Anyway, if you don’t like my examples, the real issue is whether you can think of better terminology.
Humans do desire finding a mate. However, they also value sexual pleasure and looking at naked people as ends in themselves. Finding a mate and having sex with them is obviously the ideal outcome since it satisfies both of those values at the same time. But pornography and masturbation are better than nothing, they satisfy one of those values.
People say they wish they could have sex with a mate instead of having to masturbate to porn. But that doesn’t mean they don’t value porn or masturbation, it just means that sex with a mate is even more valuable. They aren’t fooling themselves, they’re just satisfying their desire in a less effective manner, because they lack access to more efficient means.
Your examples are terrific when discussing the problems an agent with a utility function has when it is trying to create another agent and imbue it with the same utility function. I think that was the point of your essay.
Wireheading is kind of like this. Wireheading is when an agent simplifies its utility function for easier computation and then continues to follow the simplified version even in instances where it seriously conflicts with the real utility function. I don’t think pornography is an example of this, because most people will drop pornography immediately if they get a chance at real sex. This indicates pornography is probably a less efficient way at obtaining the values that sex obtains, rather than a form of wire-heading.

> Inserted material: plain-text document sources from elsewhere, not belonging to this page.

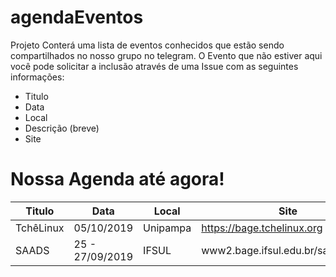 # agendaEventos

Projeto Conterá uma lista de eventos conhecidos que estão sendo compartilhados no nosso grupo no telegram. 
O Evento que não estiver aqui você pode solicitar a inclusão através de uma Issue com as seguintes informações:

  - Titulo
  - Data
  - Local
  - Descrição (breve)
  - Site


# Nossa Agenda até agora!

| Titulo | Data | Local | Site
| ------ | ------ | ------ | ------ |
| TchêLinux | 05/10/2019 | Unipampa | https://bage.tchelinux.org |
| SAADS| 25 - 27/09/2019 | IFSUL| www2.bage.ifsul.edu.br/saads2019/ |
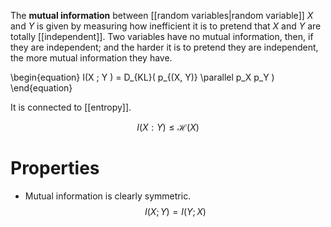 The **mutual information** between [[random variables|random variable]] $X$ and $Y$ is given by measuring how inefficient it is to pretend that $X$ and $Y$ are totally [[independent]]. Two variables have no mutual information, then, if they are independent; and the harder it is to pretend they are independent, the more mutual information they have.

\begin{equation}
I(X ; Y ) = D_{KL}( p_{(X, Y)} \parallel p_X p_Y )
\end{equation}

It is connected to [[entropy]].

$$
I(X: Y) \leq \mathcal{H}(X)
$$

# Properties

* Mutual information is clearly symmetric. $$I(X ; Y) = I(Y; X)$$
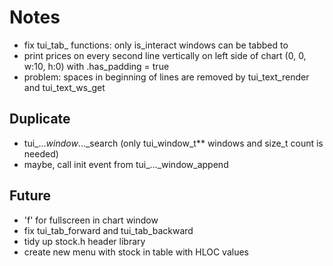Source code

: # Notes
- fix tui_tab_ functions: only is_interact windows can be tabbed to
- print prices on every second line vertically on left side of chart
  (0, 0, w:10, h:0) with .has_padding = true
- problem: spaces in beginning of lines are removed by tui_text_render and tui_text_ws_get

## Duplicate
- tui_..._window_..._search (only tui_window_t** windows and size_t count is needed)
- maybe, call init event from tui_..._window_append

## Future
- 'f' for fullscreen in chart window
- fix tui_tab_forward and tui_tab_backward
- tidy up stock.h header library
- create new menu with stock in table with HLOC values

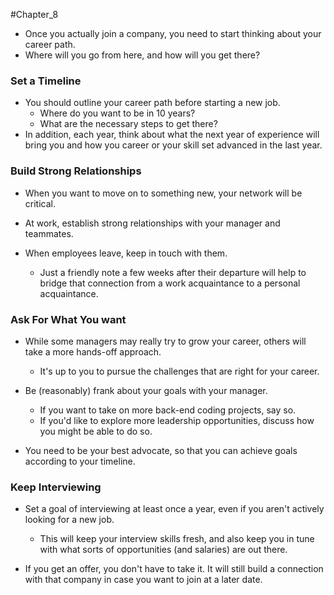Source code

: #Chapter_8 
- Once you actually join a company, you need to start thinking about your career path.
- Where will you go from here, and how will you get there?

### Set a Timeline
- You should outline your career path before starting a new job.
	- Where do you want to be in 10 years?
	- What are the necessary steps to get there?
- In addition, each year, think about what the next year of experience will bring you and how you career or your skill set advanced in the last year.

### Build Strong Relationships
- When you want to move on to something new, your network will be critical.

- At work, establish strong relationships with your manager and teammates.
- When employees leave, keep in touch with them.
	- Just a friendly note a few weeks after their departure will help to bridge that connection from a work acquaintance to a personal acquaintance.

### Ask For What You want
- While some managers may really try to grow your career, others will take a more hands-off approach.
	- It's up to you to pursue the challenges that are right for your career.

- Be (reasonably) frank about your goals with your manager.
	- If you want to take on more back-end coding projects, say so.
	- If you'd like to explore more leadership opportunities, discuss how you might be able to do so.

- You need to be your best advocate, so that you can achieve goals according to your timeline.

### Keep Interviewing
- Set a goal of interviewing at least once a year, even if you aren't actively looking for a new job. 
	- This will keep your interview skills fresh, and also keep you in tune with what sorts of opportunities (and salaries) are out there.

- If you get an offer, you don't have to take it. It will still build a connection with that company in case you want to join at a later date.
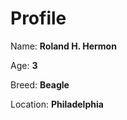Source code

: # Profile

Name:   **Roland H. Hermon**

Age:    **3**

Breed:  **Beagle**

Location: **Philadelphia**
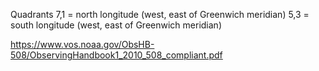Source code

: Quadrants 
7,1 = north longitude (west, east of Greenwich meridian)
5,3 = south longitude (west, east of Greenwich meridian)

https://www.vos.noaa.gov/ObsHB-508/ObservingHandbook1_2010_508_compliant.pdf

I think you could say that about practically any example. You could say that people watching Friends are fulfilling some of their values by learning about social interaction—rather than just feeding themselves a fake social life in which they have really funny quirky friends. You could say that ladies with cute dogs are fulfilling their desire to love and be loved—rather than creating a fake baby to satisfy their maternal instincts. We won’t find a perfect example, we just want a pretty good one.
Me neither. I was trying to characterise the pornography problem - not the wirehead problem.
Unwillingness to replace the fake simulation with the real thing (if it is freely available) isn’t really a feature of the pornography problem. The real thing may well be better than the fake simulation. That doesn’t represent a problem with the example, but rather is a widespread feature of the phenomenon being characterized.
I agree, your term is much more descriptive and less susceptible to conflation with the other terms.
Anja, nice post.
@timtyler, you have made a nice point about taxonomy—also noting your comment re Hibbard below.
I suggest classifying like this:
Agents that maximize a utility register, a memory location that can be hijacked (as Utilitron; something similar happened with Eurisko).
Agents that maximize an internally-calculated utility function of either input (observations) or of world-model. Agents that maximize a function of the input stream can hijack that input stream or any point in the pipeline of calculations that produces this number. Drugs and electrical wireheading relate to this.
Agents that maximize a reward provided from the outside, whether from the creator or the the environment at large. The reward function may be unknown to the agent. These agents can hijack the reward stream.
All these are distinct from:
Wireheading in humans, which as Eliezer points out, results from different desires of different mental parts.
Paperclippers, which could naively be seen as wireheading if we falsely liken its simplistic behavior to a human who is satisfying a simple pleasure sensation as opposed to a more complex value system: “Why are you going wild with stimulating your cravings for making paperclips, like humans who overeat, rather than considering more deeply what would be the right thing do?”